A few courts over, Haniya Minhas was ripping one of the great young backhands, which she begins with the nub of her racket handle just about resting on her back hip.
“My favorite shot,” she said. “Everyone tells me to extend my arms, but I like the way I do it.”
Minhas, 11, is Pakistani and Muslim. She plays in a hijab, long sleeves and tights, and already looks like a billboard in the making.
Max Eisenbud. (The New York Times)
She has been winning tournaments since she was 5 years old. Her search for suitable competition has taken her from Pakistan — where there is little support for girls’ sports and where she competed against and beat all of the boys her age — to Turkey. Her mother, Annie, said she and her daughter want to prove that someone who looks and dresses differently from most players and is from a country that has never had a tennis star can beat anyone. They expect to sign with an agent when Haniya Minhas turns 12.
“We are trying to change the thinking,” Annie Minhas said.

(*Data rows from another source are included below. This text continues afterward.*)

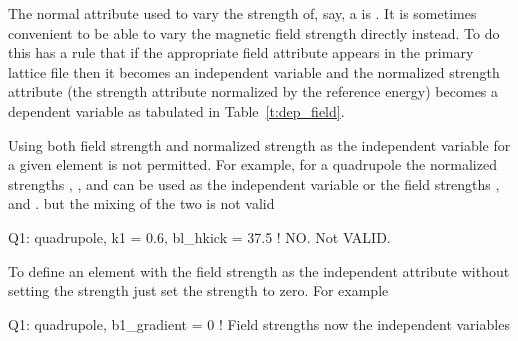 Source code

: The normal attribute used to vary the strength of, say, a
 is .  It is sometimes convenient to be able to
vary the magnetic field strength directly instead. To do this \bmad
has a rule that if the appropriate field attribute appears in the
primary lattice file then it becomes an independent variable and the
normalized strength attribute (the strength attribute normalized by
the reference energy) becomes a dependent variable as tabulated in
Table~\ref{t:dep_field}.
\begin{table}[ht]
\caption {Field and Strength Attributes.}
\label{t:dep_field}
\end{table}
Using both field strength and normalized strength as the independent
variable for a given element is not permitted. For example, for a quadrupole the 
normalized strengths , , and  can be used as the
independent variable or the field strengths ,  and
. but the mixing of the two is not valid
\begin{example}
  Q1: quadrupole, k1 = 0.6, bl_hkick = 37.5  ! NO. Not VALID.
\end{example}
To define an element with the field strength as the independent
attribute without setting the strength just set the strength to zero. For example
\begin{example}
  Q1: quadrupole, b1_gradient = 0   ! Field strengths now the independent variables
\end{example}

Defoe insisted he is prepared for whatever it takes to make it. He was just about the smallest of the two dozen boys. He still plays with a junior-size racket and struggled to keep up with Tyson Grant in his first match. His opponents all try to hit with heavy topspin to bury him in the backcourt. He swats the ball back on a short hop before it kicks above his head.
Defoe, who is fluent in four languages, promised himself as a toddler that he would win the French Open. He has built his existence around giving himself the best chance to make that happen.
“He told me when we were coming here that this journey was like a train ride,” said his mother, Rachel, who was his first coach. “This is just one stop, one station. Then the train goes on.”